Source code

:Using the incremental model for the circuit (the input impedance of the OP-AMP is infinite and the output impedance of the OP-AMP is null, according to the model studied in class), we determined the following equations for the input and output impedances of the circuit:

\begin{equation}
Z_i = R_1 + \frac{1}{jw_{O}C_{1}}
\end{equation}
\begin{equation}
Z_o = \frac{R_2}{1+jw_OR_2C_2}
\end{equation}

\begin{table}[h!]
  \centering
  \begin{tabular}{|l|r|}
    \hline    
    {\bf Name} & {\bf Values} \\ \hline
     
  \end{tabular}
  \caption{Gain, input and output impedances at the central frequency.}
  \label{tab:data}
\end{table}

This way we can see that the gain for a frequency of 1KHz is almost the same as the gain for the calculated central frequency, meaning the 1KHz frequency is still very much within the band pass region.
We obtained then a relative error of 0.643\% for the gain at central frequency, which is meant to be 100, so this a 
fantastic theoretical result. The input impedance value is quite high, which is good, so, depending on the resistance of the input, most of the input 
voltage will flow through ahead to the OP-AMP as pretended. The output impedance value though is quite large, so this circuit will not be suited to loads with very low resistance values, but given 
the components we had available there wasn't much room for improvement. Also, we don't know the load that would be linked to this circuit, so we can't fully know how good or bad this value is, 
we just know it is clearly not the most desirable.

++++++++

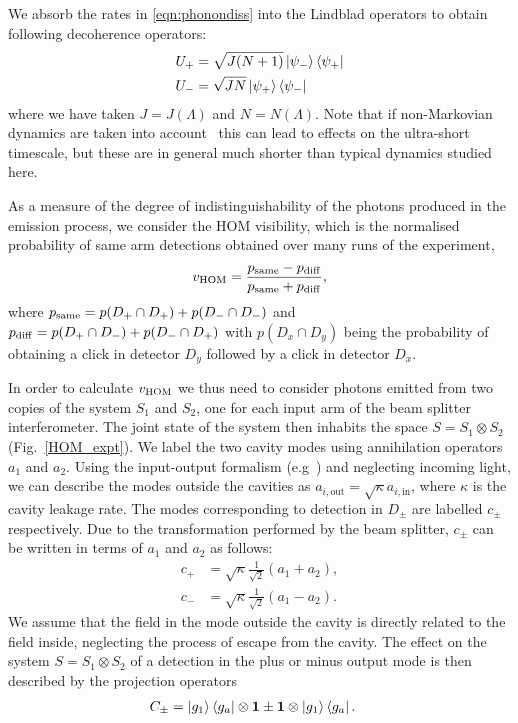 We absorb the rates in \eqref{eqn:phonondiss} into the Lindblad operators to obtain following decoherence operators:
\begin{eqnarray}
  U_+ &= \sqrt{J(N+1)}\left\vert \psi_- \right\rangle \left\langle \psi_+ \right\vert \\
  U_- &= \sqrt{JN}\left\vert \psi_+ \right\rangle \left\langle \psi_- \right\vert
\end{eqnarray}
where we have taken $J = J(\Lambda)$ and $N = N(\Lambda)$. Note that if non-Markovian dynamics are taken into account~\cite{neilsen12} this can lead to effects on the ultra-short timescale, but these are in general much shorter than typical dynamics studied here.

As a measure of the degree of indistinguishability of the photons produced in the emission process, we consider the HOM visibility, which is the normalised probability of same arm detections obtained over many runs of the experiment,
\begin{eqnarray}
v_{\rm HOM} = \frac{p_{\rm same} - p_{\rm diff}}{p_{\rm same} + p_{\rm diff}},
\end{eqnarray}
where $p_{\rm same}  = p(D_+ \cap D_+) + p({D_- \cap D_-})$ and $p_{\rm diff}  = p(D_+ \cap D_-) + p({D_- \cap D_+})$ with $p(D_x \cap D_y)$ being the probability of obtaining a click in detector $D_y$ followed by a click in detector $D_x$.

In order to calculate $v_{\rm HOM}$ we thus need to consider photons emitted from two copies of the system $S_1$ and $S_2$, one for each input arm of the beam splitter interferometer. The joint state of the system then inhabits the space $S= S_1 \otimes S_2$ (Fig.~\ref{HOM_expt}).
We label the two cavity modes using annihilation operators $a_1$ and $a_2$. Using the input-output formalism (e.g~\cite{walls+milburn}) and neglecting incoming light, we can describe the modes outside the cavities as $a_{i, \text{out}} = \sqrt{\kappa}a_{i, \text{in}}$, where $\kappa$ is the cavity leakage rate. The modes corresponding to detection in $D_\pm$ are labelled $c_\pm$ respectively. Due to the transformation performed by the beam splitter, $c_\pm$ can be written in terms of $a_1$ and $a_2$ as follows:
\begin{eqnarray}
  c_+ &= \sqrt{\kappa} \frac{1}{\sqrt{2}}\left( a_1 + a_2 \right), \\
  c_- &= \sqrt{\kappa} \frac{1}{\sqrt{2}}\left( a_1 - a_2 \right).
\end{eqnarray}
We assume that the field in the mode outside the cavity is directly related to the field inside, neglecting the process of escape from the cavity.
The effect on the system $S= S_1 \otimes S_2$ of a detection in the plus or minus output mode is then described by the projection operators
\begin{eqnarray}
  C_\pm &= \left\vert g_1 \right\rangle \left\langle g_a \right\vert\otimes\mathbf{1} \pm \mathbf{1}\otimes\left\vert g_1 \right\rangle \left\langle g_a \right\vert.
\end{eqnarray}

++++++++

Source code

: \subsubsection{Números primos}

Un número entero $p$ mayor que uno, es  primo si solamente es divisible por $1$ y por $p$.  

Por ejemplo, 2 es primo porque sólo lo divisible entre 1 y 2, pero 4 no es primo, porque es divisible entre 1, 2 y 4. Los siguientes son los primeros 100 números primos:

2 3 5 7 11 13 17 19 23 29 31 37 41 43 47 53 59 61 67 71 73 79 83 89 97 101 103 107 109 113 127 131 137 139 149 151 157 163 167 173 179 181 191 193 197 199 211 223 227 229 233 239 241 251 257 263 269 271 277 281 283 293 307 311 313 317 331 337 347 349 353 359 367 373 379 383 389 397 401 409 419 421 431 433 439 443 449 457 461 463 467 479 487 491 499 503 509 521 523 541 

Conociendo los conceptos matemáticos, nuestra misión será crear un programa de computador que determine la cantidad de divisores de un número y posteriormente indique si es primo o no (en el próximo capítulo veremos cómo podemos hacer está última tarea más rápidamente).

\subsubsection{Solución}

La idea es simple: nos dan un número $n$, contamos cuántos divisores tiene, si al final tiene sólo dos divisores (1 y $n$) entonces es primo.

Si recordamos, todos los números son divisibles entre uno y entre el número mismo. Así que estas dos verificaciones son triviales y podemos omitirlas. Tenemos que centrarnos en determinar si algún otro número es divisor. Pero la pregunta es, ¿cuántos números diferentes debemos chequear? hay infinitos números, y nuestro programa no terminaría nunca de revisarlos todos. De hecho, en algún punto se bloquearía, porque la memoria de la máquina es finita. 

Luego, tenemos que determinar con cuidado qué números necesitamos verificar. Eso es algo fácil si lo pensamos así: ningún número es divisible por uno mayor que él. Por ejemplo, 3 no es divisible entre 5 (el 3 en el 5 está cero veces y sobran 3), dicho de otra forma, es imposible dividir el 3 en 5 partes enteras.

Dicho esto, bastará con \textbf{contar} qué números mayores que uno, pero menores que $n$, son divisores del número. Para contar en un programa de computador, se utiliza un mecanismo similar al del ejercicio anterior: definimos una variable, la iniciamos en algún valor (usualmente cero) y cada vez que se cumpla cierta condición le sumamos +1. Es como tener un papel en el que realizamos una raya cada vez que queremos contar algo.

++++++++

Please copy out each line of the listing above that contains the string "computador".

Conociendo los conceptos matemáticos, nuestra misión será crear un programa de computador que determine la cantidad de divisores de un número y posteriormente indique si es primo o no (en el próximo capítulo veremos cómo podemos hacer está última tarea más rápidamente).
Dicho esto, bastará con \textbf{contar} qué números mayores que uno, pero menores que $n$, son divisores del número. Para contar en un programa de computador, se utiliza un mecanismo similar al del ejercicio anterior: definimos una variable, la iniciamos en algún valor (usualmente cero) y cada vez que se cumpla cierta condición le sumamos +1. Es como tener un papel en el que realizamos una raya cada vez que queremos contar algo.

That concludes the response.